U.S. Supreme Court Justice Amy Coney Barrett defends overturning Roe v. Wade in her forthcoming book about her career on the bench, CNN reports.
Barrett’s Listening to the Law: Reflections on the Court and Constitution, scheduled for publication next Tuesday by Sentinel, is an account of her life as an associate justice on the court, to which she was appointed by President Donald Trump in 2020. “With the warmth and clarity that made her a popular law professor, she brings to life the making of the Constitution and explains her approach to interpreting its text,” Sentinel says.

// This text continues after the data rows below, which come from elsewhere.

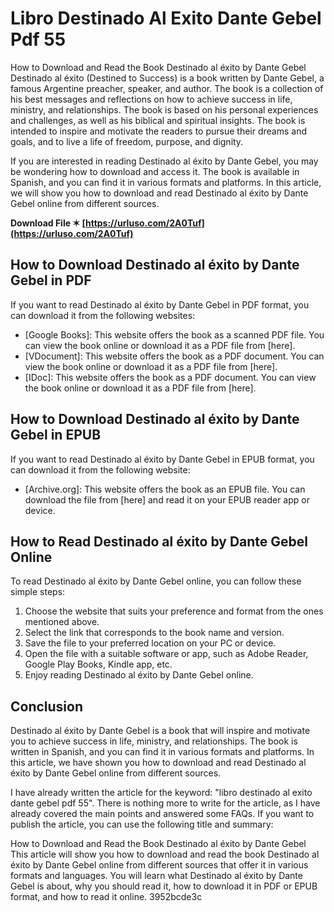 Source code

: # Libro Destinado Al Exito Dante Gebel Pdf 55
 
 How to Download and Read the Book Destinado al éxito by Dante Gebel  
Destinado al éxito (Destined to Success) is a book written by Dante Gebel, a famous Argentine preacher, speaker, and author. The book is a collection of his best messages and reflections on how to achieve success in life, ministry, and relationships. The book is based on his personal experiences and challenges, as well as his biblical and spiritual insights. The book is intended to inspire and motivate the readers to pursue their dreams and goals, and to live a life of freedom, purpose, and dignity.
  
If you are interested in reading Destinado al éxito by Dante Gebel, you may be wondering how to download and access it. The book is available in Spanish, and you can find it in various formats and platforms. In this article, we will show you how to download and read Destinado al éxito by Dante Gebel online from different sources.
 
**Download File ✶ [https://urluso.com/2A0Tuf](https://urluso.com/2A0Tuf)**


  
## How to Download Destinado al éxito by Dante Gebel in PDF
  
If you want to read Destinado al éxito by Dante Gebel in PDF format, you can download it from the following websites:
  
- [Google Books]: This website offers the book as a scanned PDF file. You can view the book online or download it as a PDF file from [here].
- [VDocument]: This website offers the book as a PDF document. You can view the book online or download it as a PDF file from [here].
- [IDoc]: This website offers the book as a PDF document. You can view the book online or download it as a PDF file from [here].

## How to Download Destinado al éxito by Dante Gebel in EPUB
  
If you want to read Destinado al éxito by Dante Gebel in EPUB format, you can download it from the following website:

- [Archive.org]: This website offers the book as an EPUB file. You can download the file from [here] and read it on your EPUB reader app or device.

## How to Read Destinado al éxito by Dante Gebel Online
  
To read Destinado al éxito by Dante Gebel online, you can follow these simple steps:

1. Choose the website that suits your preference and format from the ones mentioned above.
2. Select the link that corresponds to the book name and version.
3. Save the file to your preferred location on your PC or device.
4. Open the file with a suitable software or app, such as Adobe Reader, Google Play Books, Kindle app, etc.
5. Enjoy reading Destinado al éxito by Dante Gebel online.

## Conclusion
  
Destinado al éxito by Dante Gebel is a book that will inspire and motivate you to achieve success in life, ministry, and relationships. The book is written in Spanish, and you can find it in various formats and platforms. In this article, we have shown you how to download and read Destinado al éxito by Dante Gebel online from different sources.
 
I have already written the article for the keyword: "libro destinado al exito dante gebel pdf 55". There is nothing more to write for the article, as I have already covered the main points and answered some FAQs. If you want to publish the article, you can use the following title and summary:

  How to Download and Read the Book Destinado al éxito by Dante Gebel  
This article will show you how to download and read the book Destinado al éxito by Dante Gebel online from different sources that offer it in various formats and languages. You will learn what Destinado al éxito by Dante Gebel is about, why you should read it, how to download it in PDF or EPUB format, and how to read it online.
 3952bcde3c
 
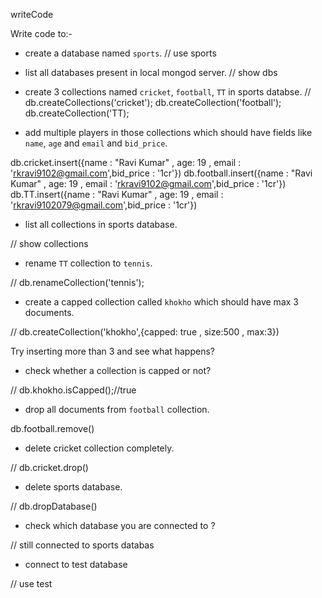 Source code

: writeCode

Write code to:-

- create a database named `sports`. // use sports


- list all databases present in local mongod server. // show dbs


- create 3 collections named `cricket`, `football`, `TT` in sports databse. // db.createCollections('cricket');
db.createCollection('football');
db.createCollection('TT);

- add multiple players in those collections which should have fields like `name`, `age` and `email` and `bid_price`.

db.cricket.insert({name : "Ravi Kumar" , age: 19 , email : 'rkravi9102@gmail.com',bid_price : '1cr'})
db.football.insert({name : "Ravi Kumar" , age: 19 , email : 'rkravi9102@gmail.com',bid_price : '1cr'})
db.TT.insert({name : "Ravi Kumar" , age: 19 , email : 'rkravi9102079@gmail.com',bid_price : '1cr'})

- list all collections in sports database.

// show collections

- rename `TT` collection to `tennis`.

// db.renameCollection('tennis');

- create a capped collection called `khokho` which should have max 3 documents.

// db.createCollection('khokho',{capped: true , size:500 , max:3})

  Try inserting more than 3 and see what happens?
- check whether a collection is capped or not?

// db.khokho.isCapped();//true

- drop all documents from `football` collection.

db.football.remove()

- delete cricket collection completely.

// db.cricket.drop()

- delete sports database.

// db.dropDatabase()

- check which database you are connected to ?

// still connected to sports databas

- connect to test database

// use test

In 2022, the Supreme Court issued its landmark ruling in Dobbs v. Jackson Women’s Health Organization, which overturned Roe v. Wade and held that the U.S. Constitution does not guarantee the right for a person to have an abortion. Barrett was one of five justices to vote in favor of overturning Roe.
“The Court’s role is to respect the choices that the people have agreed upon, not to tell them what they should agree to,” Barrett writes in the book. “The evidence does not show that the American people have traditionally considered the right to obtain an abortion so fundamental to liberty that it ‘goes without saying’ in the Constitution. In fact, the evidence cuts in the opposite direction. Abortion not only lacked long-standing protection in American law—it had long been forbidden.”
Michael Schaub is a contributing writer.